World War Z ~ A Capsule Movie Review

World War Z poster

World War Z ~ A Capsule Movie Review by Allen Kopp

In World War Z, zombies (otherwise known as the “undead”) are attempting to take over the world. We never learn where they came from or how they got started, only that they have overrun entire cities almost before anybody knew what was happening. These zombies are repulsive, slavering, tooth-snapping, unthinking beasts. Their skin looks like it is covered with boils or pustules and their eyes are vacant and bug-like. They are very aggressive and make a kind of croaking sound when they are thwarted in their desires or when one of their number is killed. Their one intent is to infect the uninfected. After a person is bitten, it takes him or her about twelve seconds to turn into a zombie. Once turned, a zombie’s one mission in life is to make other zombies. If these zombies eat flesh, we never see it.

As always in movies of this kind (whether the attacker is an alien life form, giant bugs, reawakened prehistoric monsters, vampires, the undead, an unknown virus, etc.) there is a protagonist who is (or becomes) a reluctant hero. The reluctant hero in World War Z is Brad Pitt (badly in need of a haircut). And, as you might expect, he has a perky wife in tight blue jeans and two adorably precious daughters who you know are going to be in deadly peril before too long. (It’s usually girls in these movies because girls scream louder than boys and register fear more dramatically.)

Brad Pitt plays Gerry Lane, a former United Nations employee who, we are told (if you can follow the mumbled dialogue), was present during several dangerous “crises” throughout the world and helped to diffuse them. (We assume, then, that he was a kind of problem solver for the U.N.) When the movie begins, though, he has had some kind of trouble in his job and has left it, becoming, instead a pancake-cooking, stay-at-home daddy. When the zombie crisis heats up just a few minutes into the movie, he is recruited by his former boss at the U.N. to lend his talents to the fight. He reluctantly leaves his wife and children aboard a naval destroyer two hundred miles out from New York City to go and see how he might save mankind.
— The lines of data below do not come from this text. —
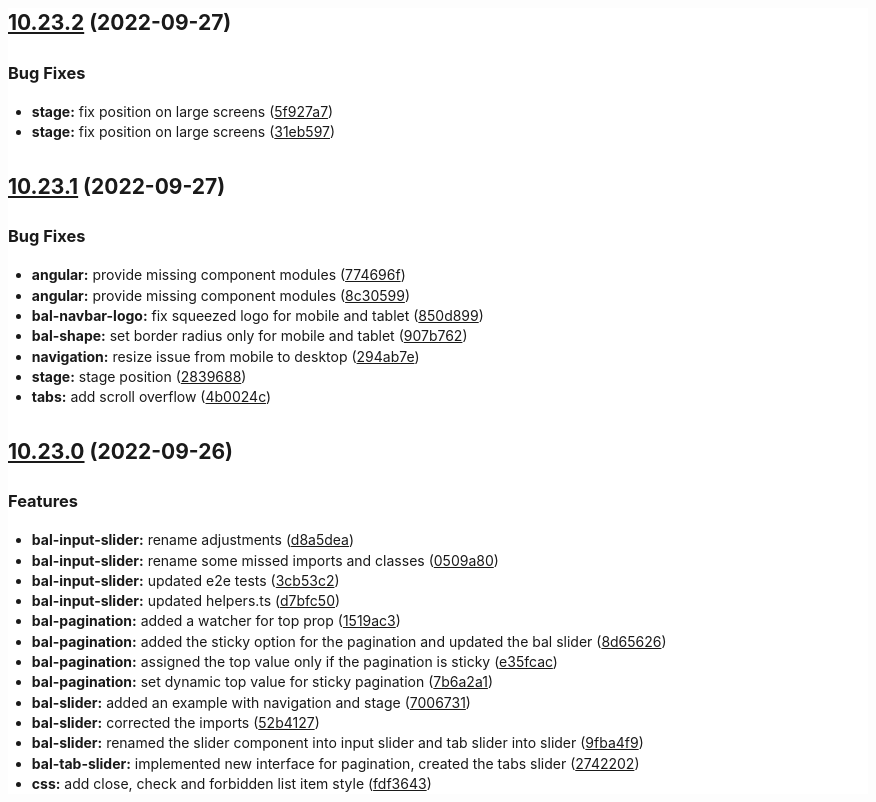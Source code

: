 
## [10.23.2](https://github.com/baloise/design-system/compare/v10.23.1...v10.23.2) (2022-09-27)

### Bug Fixes

* **stage:** fix position on large screens ([5f927a7](https://github.com/baloise/design-system/commit/5f927a7f11b98fad5d3701c4b54ad3956bf9c49a))
* **stage:** fix position on large screens ([31eb597](https://github.com/baloise/design-system/commit/31eb59740dcdae96c51eebac19743ccb692b9f40))

## [10.23.1](https://github.com/baloise/design-system/compare/v10.23.0...v10.23.1) (2022-09-27)

### Bug Fixes

* **angular:** provide missing component modules ([774696f](https://github.com/baloise/design-system/commit/774696f7accc842abc13b0f379cf6641664b92c5))
* **angular:** provide missing component modules ([8c30599](https://github.com/baloise/design-system/commit/8c305992b2227d777c0e66cdf6e09b405f7c10b5))
* **bal-navbar-logo:** fix squeezed logo for mobile and tablet ([850d899](https://github.com/baloise/design-system/commit/850d899928b5d0e2186671c81415924b1af274ee))
* **bal-shape:** set border radius only for mobile and tablet ([907b762](https://github.com/baloise/design-system/commit/907b76272a282effef88ea854bb531ab2690b51c))
* **navigation:** resize issue from mobile to desktop ([294ab7e](https://github.com/baloise/design-system/commit/294ab7e5555891a4d6a9c673ebf9b8399181b478))
* **stage:** stage position ([2839688](https://github.com/baloise/design-system/commit/28396884d9dab96aa2a459a4d4bb5fe28b97d173))
* **tabs:** add scroll overflow ([4b0024c](https://github.com/baloise/design-system/commit/4b0024cbae08d08b30b2afd296601ae990c5e004))

## [10.23.0](https://github.com/baloise/design-system/compare/v10.22.2...v10.23.0) (2022-09-26)

### Features

* **bal-input-slider:** rename adjustments ([d8a5dea](https://github.com/baloise/design-system/commit/d8a5dea2dd4477efc6bb33b5caf1f333017853ff))
* **bal-input-slider:** rename some missed imports and classes ([0509a80](https://github.com/baloise/design-system/commit/0509a8031733c4de903f867bb4865a723b1b8c85))
* **bal-input-slider:** updated e2e tests ([3cb53c2](https://github.com/baloise/design-system/commit/3cb53c23cc5ac74ccdfaa8ab7a549f55c6d34db2))
* **bal-input-slider:** updated helpers.ts ([d7bfc50](https://github.com/baloise/design-system/commit/d7bfc5094829978a1459a1c797e28256c0082e9f))
* **bal-pagination:** added a watcher for top prop ([1519ac3](https://github.com/baloise/design-system/commit/1519ac3ce4e54f85244a65ce1568b4bd3d8cb1e2))
* **bal-pagination:** added the sticky option for the pagination and updated the bal slider ([8d65626](https://github.com/baloise/design-system/commit/8d6562641a312e70a3ae36b42ca7e5e5c127a589))
* **bal-pagination:** assigned the top value only if the pagination is sticky ([e35fcac](https://github.com/baloise/design-system/commit/e35fcacb7818936824e0013cc000ee709e0f34f7))
* **bal-pagination:** set dynamic top value for sticky pagination ([7b6a2a1](https://github.com/baloise/design-system/commit/7b6a2a1203d9e0dfb0716b2956f1efb374d15213))
* **bal-slider:** added an example with navigation and stage ([7006731](https://github.com/baloise/design-system/commit/7006731335195e957840c5bdcc48d68805e1aaa6))
* **bal-slider:** corrected the imports ([52b4127](https://github.com/baloise/design-system/commit/52b41272a06c2375436a1d94633c33f1040de985))
* **bal-slider:** renamed the slider component into input slider and tab slider into slider ([9fba4f9](https://github.com/baloise/design-system/commit/9fba4f93c145308d92422b52086bbdfbbb58f09e))
* **bal-tab-slider:** implemented new interface for pagination, created the tabs slider ([2742202](https://github.com/baloise/design-system/commit/27422021f4133072f2f0595efeee1e8f5c93fb88))
* **css:** add close, check and forbidden list item style ([fdf3643](https://github.com/baloise/design-system/commit/fdf36433ad2b53dbda596017babfae7959f59621))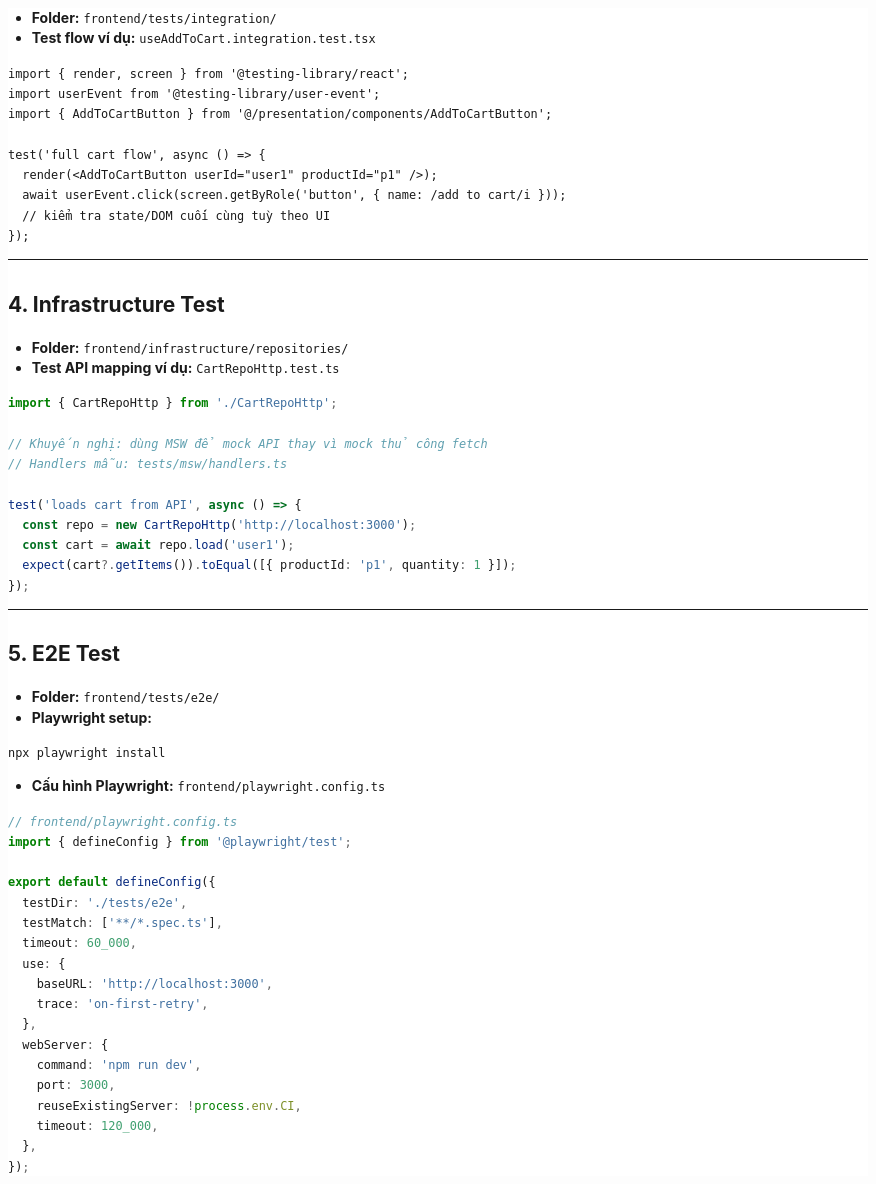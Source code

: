 - **Folder:** `frontend/tests/integration/`
- **Test flow ví dụ:** `useAddToCart.integration.test.tsx`

```tsx
import { render, screen } from '@testing-library/react';
import userEvent from '@testing-library/user-event';
import { AddToCartButton } from '@/presentation/components/AddToCartButton';

test('full cart flow', async () => {
  render(<AddToCartButton userId="user1" productId="p1" />);
  await userEvent.click(screen.getByRole('button', { name: /add to cart/i }));
  // kiểm tra state/DOM cuối cùng tuỳ theo UI
});
```

---

## 4. Infrastructure Test

- **Folder:** `frontend/infrastructure/repositories/`
- **Test API mapping ví dụ:** `CartRepoHttp.test.ts`

```ts
import { CartRepoHttp } from './CartRepoHttp';

// Khuyến nghị: dùng MSW để mock API thay vì mock thủ công fetch
// Handlers mẫu: tests/msw/handlers.ts

test('loads cart from API', async () => {
  const repo = new CartRepoHttp('http://localhost:3000');
  const cart = await repo.load('user1');
  expect(cart?.getItems()).toEqual([{ productId: 'p1', quantity: 1 }]);
});
```

---

## 5. E2E Test

- **Folder:** `frontend/tests/e2e/`
- **Playwright setup:**

```bash
npx playwright install
```

- **Cấu hình Playwright:** `frontend/playwright.config.ts`

```ts
// frontend/playwright.config.ts
import { defineConfig } from '@playwright/test';

export default defineConfig({
  testDir: './tests/e2e',
  testMatch: ['**/*.spec.ts'],
  timeout: 60_000,
  use: {
    baseURL: 'http://localhost:3000',
    trace: 'on-first-retry',
  },
  webServer: {
    command: 'npm run dev',
    port: 3000,
    reuseExistingServer: !process.env.CI,
    timeout: 120_000,
  },
});
```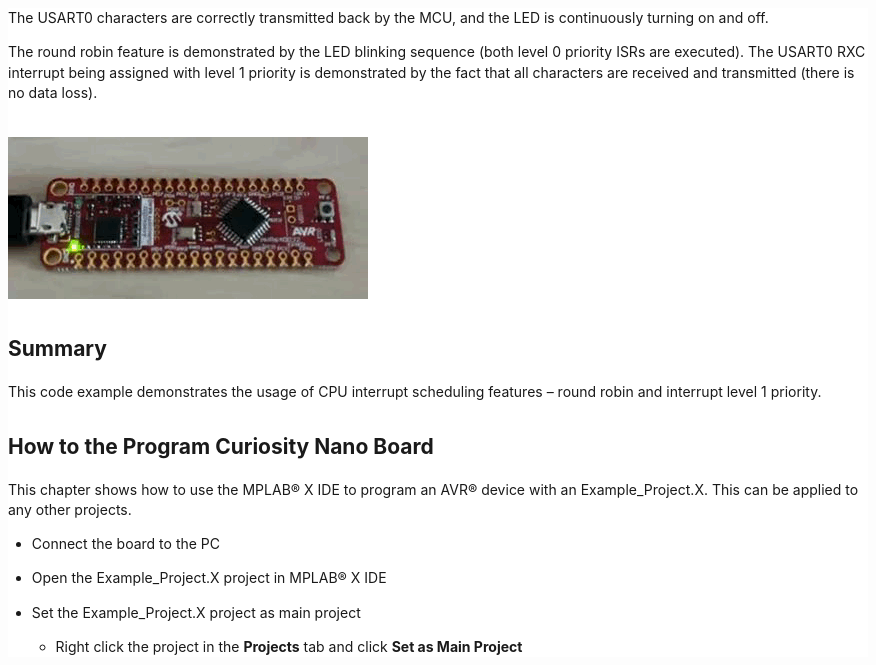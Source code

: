 The USART0 characters are correctly transmitted back by the MCU, and the LED is continuously turning on and off.

The round robin feature is demonstrated by the LED blinking sequence (both level 0 priority ISRs are executed). The USART0 RXC interrupt being assigned with level 1 priority is demonstrated by the fact that all characters are received and transmitted (there is no data loss).

<br><img src="images/demo.gif">

## Summary

This code example demonstrates the usage of CPU interrupt scheduling features – round robin and interrupt level 1 priority.

## How to the Program Curiosity Nano Board

This chapter shows how to use the MPLAB® X IDE to program an AVR® device with an Example_Project.X. This can be applied to any other projects.

- Connect the board to the PC

- Open the Example_Project.X project in MPLAB® X IDE

- Set the Example_Project.X project as main project

  - Right click the project in the **Projects** tab and click **Set as Main Project**
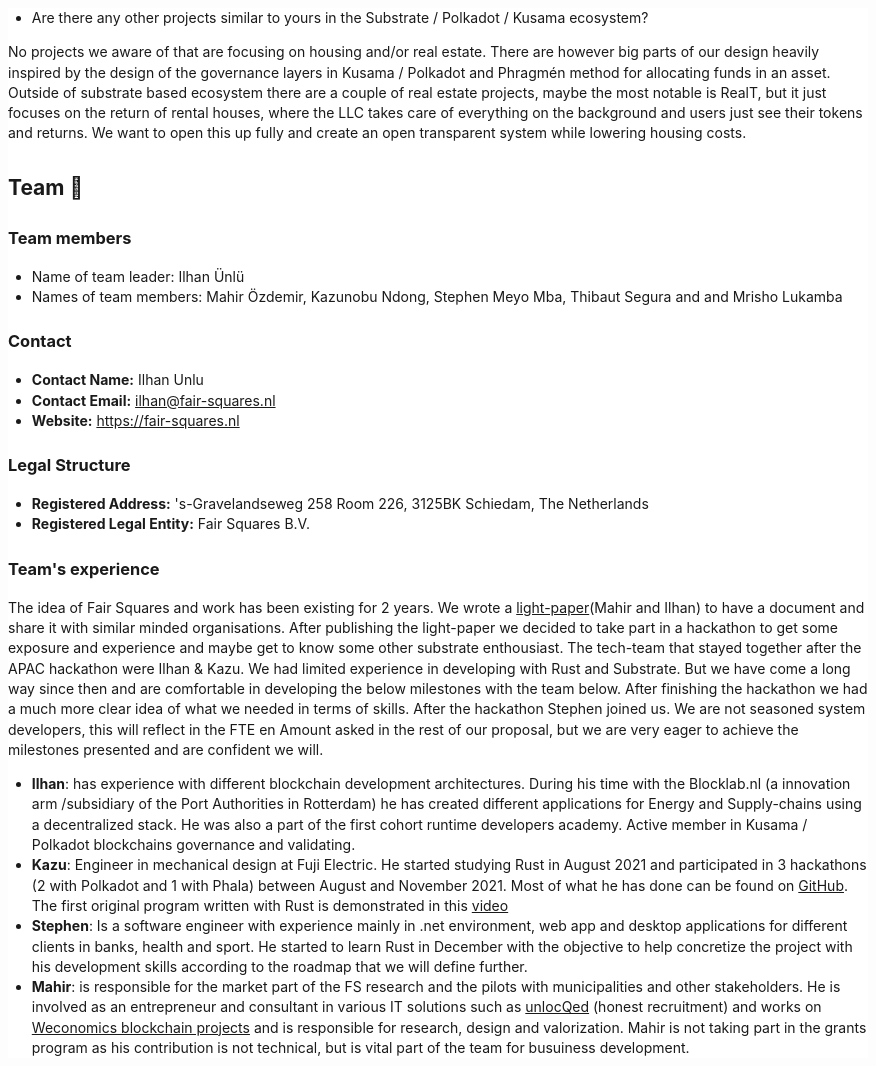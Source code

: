 - Are there any other projects similar to yours in the Substrate / Polkadot / Kusama ecosystem?

No projects we aware of that are focusing on housing and/or real estate. There are however big parts of our design heavily inspired by the design of the governance layers in Kusama / Polkadot and Phragmén method for allocating funds in an asset. Outside of substrate based ecosystem there are a couple of real estate projects, maybe the most notable is RealT, but it just focuses on the return of rental houses, where the LLC takes care of everything on the background and users just see their tokens and returns. We want to open this up fully and create an open transparent system while lowering housing costs. 

## Team :busts_in_silhouette:

### Team members

- Name of team leader: Ilhan  Ünlü
- Names of team members: Mahir Özdemir, Kazunobu Ndong, Stephen Meyo Mba, Thibaut Segura and and Mrisho Lukamba 

### Contact

- **Contact Name:** Ilhan Unlu
- **Contact Email:** ilhan@fair-squares.nl
- **Website:** https://fair-squares.nl

### Legal Structure

- **Registered Address:** 's-Gravelandseweg 258 Room 226, 3125BK Schiedam, The Netherlands
- **Registered Legal Entity:** Fair Squares B.V.

### Team's experience

The idea of Fair Squares and work has been existing for 2 years. We wrote a [light-paper](https://drive.google.com/file/d/1Uz_eTUKOcvjQu9R5zYNVJoF2KNGts7kW/view)(Mahir and Ilhan) to have a document and share it with similar minded organisations. After publishing the light-paper we decided to take part in a hackathon to get some exposure and experience and maybe get to know some other substrate enthousiast. The tech-team that stayed together after the APAC hackathon were Ilhan & Kazu. We had limited experience in developing with Rust and Substrate. But we have come a long way since then and are comfortable in developing the below milestones with the team below. After finishing the hackathon we had a much more clear idea of what we needed in terms of skills. After the hackathon Stephen joined us. We are not seasoned system developers, this will reflect in the FTE en Amount asked in the rest of our proposal, but we are very eager to achieve the milestones presented and are confident we will. 



- __Ilhan__: has experience with different blockchain development architectures. During his time with the Blocklab.nl (a innovation arm /subsidiary of the Port Authorities in Rotterdam) he has created different applications for Energy and Supply-chains using a decentralized stack. He was also a part of the first cohort runtime developers academy. Active member in Kusama / Polkadot blockchains governance and validating. 
- __Kazu__: Engineer in mechanical design at Fuji Electric. He started studying Rust in August 2021 and participated in 3 hackathons (2 with Polkadot and 1 with Phala) between August and November 2021. Most of what he has done can be found on [GitHub](https://github.com/ndkazu).  The first original program written with Rust is demonstrated in this [video](https://youtu.be/sMpUnaz_AiY)
- __Stephen__: Is a software engineer with experience mainly in .net environment, web app and desktop applications for different clients in banks, health and sport. He started to learn Rust in December with the objective to help concretize the project with his development skills according to the roadmap that we will define further. 
- __Mahir__: is responsible for the market part of the FS research and the pilots with municipalities and other stakeholders. He is involved as an entrepreneur and consultant in various IT solutions such as [unlocQed](https://www.unlocQed.com) (honest recruitment) and works on [Weconomics blockchain projects](https://weconomics.org/) and is responsible for research, design and valorization. Mahir is not taking part in the grants program as his contribution is not technical, but is vital part of the team for busuiness development. 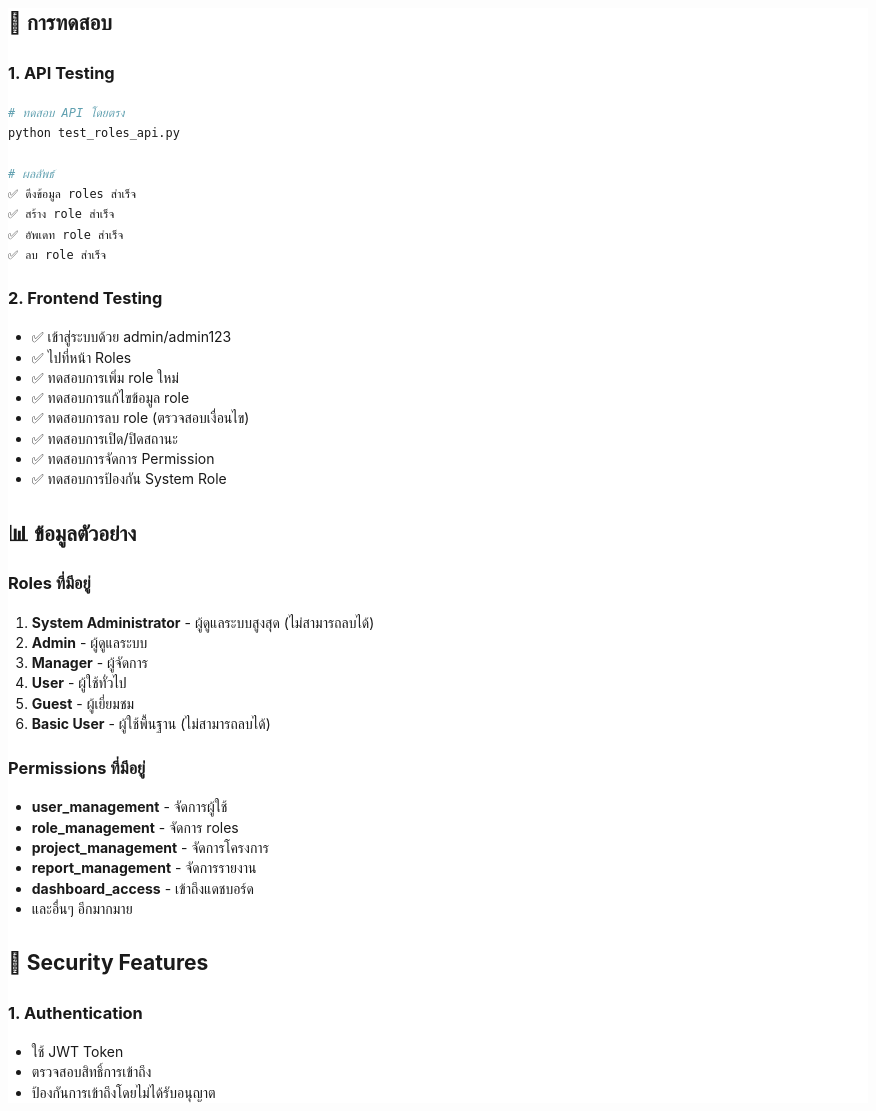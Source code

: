 ## 🧪 การทดสอบ

### 1. **API Testing**
```bash
# ทดสอบ API โดยตรง
python test_roles_api.py

# ผลลัพธ์
✅ ดึงข้อมูล roles สำเร็จ
✅ สร้าง role สำเร็จ
✅ อัพเดท role สำเร็จ
✅ ลบ role สำเร็จ
```

### 2. **Frontend Testing**
- ✅ เข้าสู่ระบบด้วย admin/admin123
- ✅ ไปที่หน้า Roles
- ✅ ทดสอบการเพิ่ม role ใหม่
- ✅ ทดสอบการแก้ไขข้อมูล role
- ✅ ทดสอบการลบ role (ตรวจสอบเงื่อนไข)
- ✅ ทดสอบการเปิด/ปิดสถานะ
- ✅ ทดสอบการจัดการ Permission
- ✅ ทดสอบการป้องกัน System Role

## 📊 ข้อมูลตัวอย่าง

### Roles ที่มีอยู่
1. **System Administrator** - ผู้ดูแลระบบสูงสุด (ไม่สามารถลบได้)
2. **Admin** - ผู้ดูแลระบบ
3. **Manager** - ผู้จัดการ
4. **User** - ผู้ใช้ทั่วไป
5. **Guest** - ผู้เยี่ยมชม
6. **Basic User** - ผู้ใช้พื้นฐาน (ไม่สามารถลบได้)

### Permissions ที่มีอยู่
- **user_management** - จัดการผู้ใช้
- **role_management** - จัดการ roles
- **project_management** - จัดการโครงการ
- **report_management** - จัดการรายงาน
- **dashboard_access** - เข้าถึงแดชบอร์ด
- และอื่นๆ อีกมากมาย

## 🔐 Security Features

### 1. **Authentication**
- ใช้ JWT Token
- ตรวจสอบสิทธิ์การเข้าถึง
- ป้องกันการเข้าถึงโดยไม่ได้รับอนุญาต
In witnessing zombie attacks, Gerry Lane discovers that zombies seem to leave certain individuals alone. These individuals are unappealing to zombies because, he ascertains, they are ill in some way. (Predators, we are told, will pass up potential prey that is ill or dying.) This gives him the idea of infecting people with a deadly but curable disease to make them immune to zombie attacks. No matter how horrible it is to be injected with a disease, it’s still not as bad as being turned into a zombie. If his theory works, it could turn the tide in the zombie war.

World War Z is the first big-budget ($175 million) zombie movie in 3D with a big star in the lead. With its obvious clichés, it has a few scary moments, as when the zombies make a mountain out of themselves (like very nasty ants) to scale a very high wall to get to the humans on the other side or when zombies take over an aircraft and bring it down. The zombies themselves aren’t all that scary until you see them up close, and that doesn’t happen until the second half of the movie. If you’re expecting a lot of blood and gore and people being devoured, you’re going to be disappointed. Even when Gerry Lane cuts off the hand of a young Israeli soldier to save her life after she has been bitten by a zombie, we never see the severed hand or any blood. Maybe the scariest thing in World War Z is Brad Pitt’s hairdo.